Maybe with “enough lawyers, labor and attention,” Schlanger said, “it’s possible to litigate hard enough to surmount a procedural obstacle.” But that labor and attention, not to mention legal expertise, is simply not available to everyone.

“It’s like a tax on the assertion of rights. Like a really, really heavy tax,” she added. “The question of due process is what process is due.”

“If the Trump administration were not so gung-ho on moving fast and breaking stuff, if they were moving more deliberately, if they were taking more care, then the situation wouldn’t be as difficult, but because that is how they’re moving, that means the need for national injunctions to safeguard people’s rights is really very high,” she said.

When it comes to Trump’s birthright citizenship order, Schlanger said she thinks the Trump administration is “interested in creating a permanent underclass.”

“That’s what doing away with birthright citizenship would do. It creates a permanent set of people who — not just for their lifetimes, but for their children and presumably their children’s children and on and on — those folks don’t get full American status. I think the Trump administration is very interested in doing that and they think that is a good state of affairs,” she said.

Chen believes the administration’s aim is to infuse the “social media sphere” and the court of public opinion with doubt. Look at how Trump tried to convince people that former President Barack Obama was not born in the U.S., he said, simply by repeating the baseless claim over and over.

“Even though that was totally specious, just by putting out claims that are not based on legal fact is how they undermine public confidence in a concept,” he said.

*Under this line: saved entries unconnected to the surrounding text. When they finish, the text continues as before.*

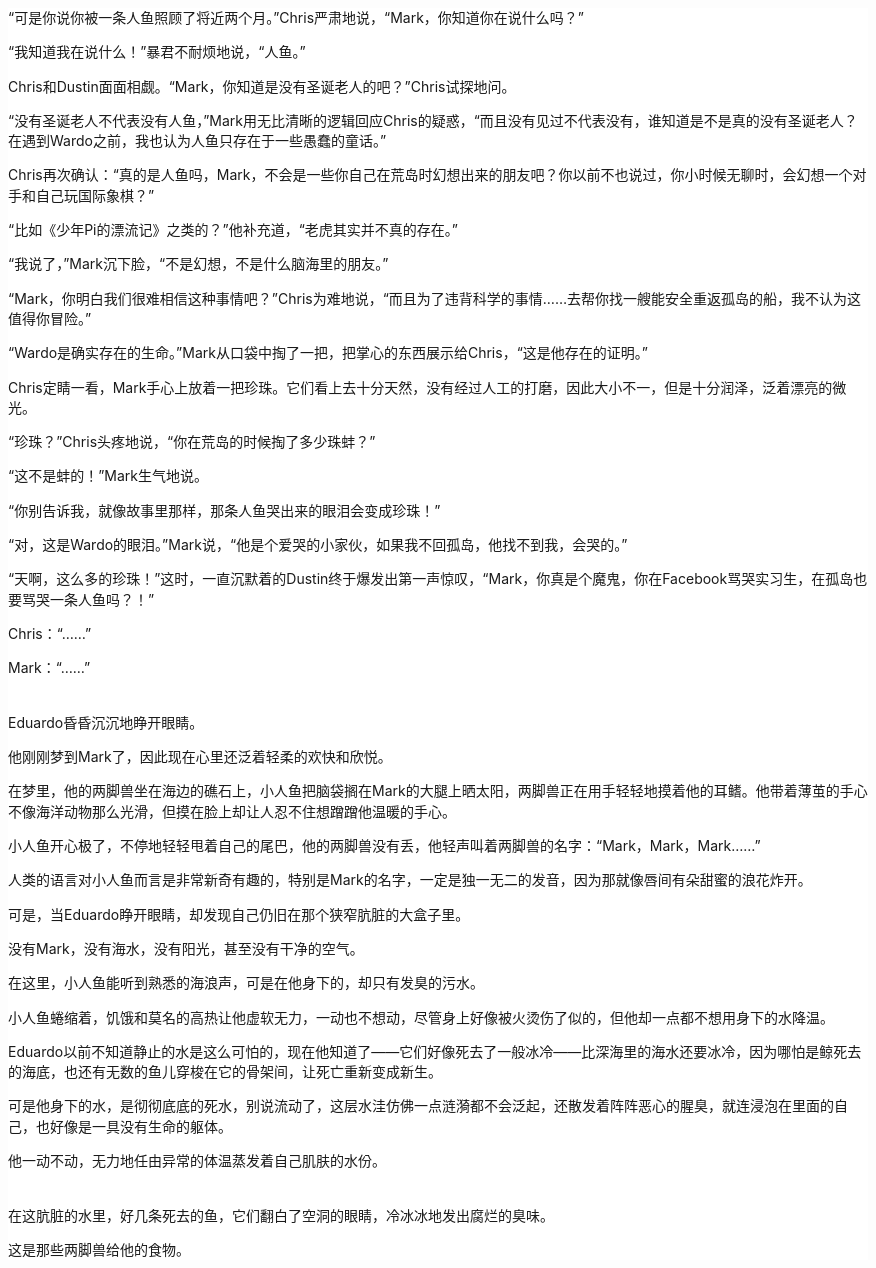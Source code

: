“可是你说你被一条人鱼照顾了将近两个月。”Chris严肃地说，“Mark，你知道你在说什么吗？”

“我知道我在说什么！”暴君不耐烦地说，“人鱼。”

Chris和Dustin面面相觑。“Mark，你知道是没有圣诞老人的吧？”Chris试探地问。

“没有圣诞老人不代表没有人鱼，”Mark用无比清晰的逻辑回应Chris的疑惑，“而且没有见过不代表没有，谁知道是不是真的没有圣诞老人？在遇到Wardo之前，我也认为人鱼只存在于一些愚蠢的童话。”

Chris再次确认：“真的是人鱼吗，Mark，不会是一些你自己在荒岛时幻想出来的朋友吧？你以前不也说过，你小时候无聊时，会幻想一个对手和自己玩国际象棋？”

“比如《少年Pi的漂流记》之类的？”他补充道，“老虎其实并不真的存在。”

“我说了，”Mark沉下脸，“不是幻想，不是什么脑海里的朋友。”

“Mark，你明白我们很难相信这种事情吧？”Chris为难地说，“而且为了违背科学的事情……去帮你找一艘能安全重返孤岛的船，我不认为这值得你冒险。”

“Wardo是确实存在的生命。”Mark从口袋中掏了一把，把掌心的东西展示给Chris，“这是他存在的证明。”

Chris定睛一看，Mark手心上放着一把珍珠。它们看上去十分天然，没有经过人工的打磨，因此大小不一，但是十分润泽，泛着漂亮的微光。

“珍珠？”Chris头疼地说，“你在荒岛的时候掏了多少珠蚌？”

“这不是蚌的！”Mark生气地说。

“你别告诉我，就像故事里那样，那条人鱼哭出来的眼泪会变成珍珠！”

“对，这是Wardo的眼泪。”Mark说，“他是个爱哭的小家伙，如果我不回孤岛，他找不到我，会哭的。”

“天啊，这么多的珍珠！”这时，一直沉默着的Dustin终于爆发出第一声惊叹，“Mark，你真是个魔鬼，你在Facebook骂哭实习生，在孤岛也要骂哭一条人鱼吗？！”

Chris：“……”

Mark：“……”
<br><br/>


Eduardo昏昏沉沉地睁开眼睛。

他刚刚梦到Mark了，因此现在心里还泛着轻柔的欢快和欣悦。

在梦里，他的两脚兽坐在海边的礁石上，小人鱼把脑袋搁在Mark的大腿上晒太阳，两脚兽正在用手轻轻地摸着他的耳鳍。他带着薄茧的手心不像海洋动物那么光滑，但摸在脸上却让人忍不住想蹭蹭他温暖的手心。

小人鱼开心极了，不停地轻轻甩着自己的尾巴，他的两脚兽没有丢，他轻声叫着两脚兽的名字：“Mark，Mark，Mark……”

人类的语言对小人鱼而言是非常新奇有趣的，特别是Mark的名字，一定是独一无二的发音，因为那就像唇间有朵甜蜜的浪花炸开。

可是，当Eduardo睁开眼睛，却发现自己仍旧在那个狭窄肮脏的大盒子里。

没有Mark，没有海水，没有阳光，甚至没有干净的空气。

在这里，小人鱼能听到熟悉的海浪声，可是在他身下的，却只有发臭的污水。

小人鱼蜷缩着，饥饿和莫名的高热让他虚软无力，一动也不想动，尽管身上好像被火烫伤了似的，但他却一点都不想用身下的水降温。

Eduardo以前不知道静止的水是这么可怕的，现在他知道了——它们好像死去了一般冰冷——比深海里的海水还要冰冷，因为哪怕是鲸死去的海底，也还有无数的鱼儿穿梭在它的骨架间，让死亡重新变成新生。

可是他身下的水，是彻彻底底的死水，别说流动了，这层水洼仿佛一点涟漪都不会泛起，还散发着阵阵恶心的腥臭，就连浸泡在里面的自己，也好像是一具没有生命的躯体。

他一动不动，无力地任由异常的体温蒸发着自己肌肤的水份。
<br><br/>


在这肮脏的水里，好几条死去的鱼，它们翻白了空洞的眼睛，冷冰冰地发出腐烂的臭味。

这是那些两脚兽给他的食物。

If the administration was genuinely interested in fixing the nation’s immigration system in a way that would reflect not just the founder’s goals but the values and needs of businesses, families, then they would be focused on improving or expanding access to legal pathways to citizenship, not shrinking them, Chen said.

Right now, immigration courts are severely backlogged by about 4 million cases, and cases can take years to resolve. Visa application processes through U.S. Citizenship and Immigration Service aren’t much better, and that means those systems need attention, rules and efficient adjudication in the courts, Chen said.

But the aim for the administration seems only to be to “block, exclude, intimidate, frighten or scare immigrants into leaving this country,” Chen said.

And unless the Supreme Court upholds the nationwide injunctions, he fears the next step for those immigrants is inevitable: their continued targeted harassment.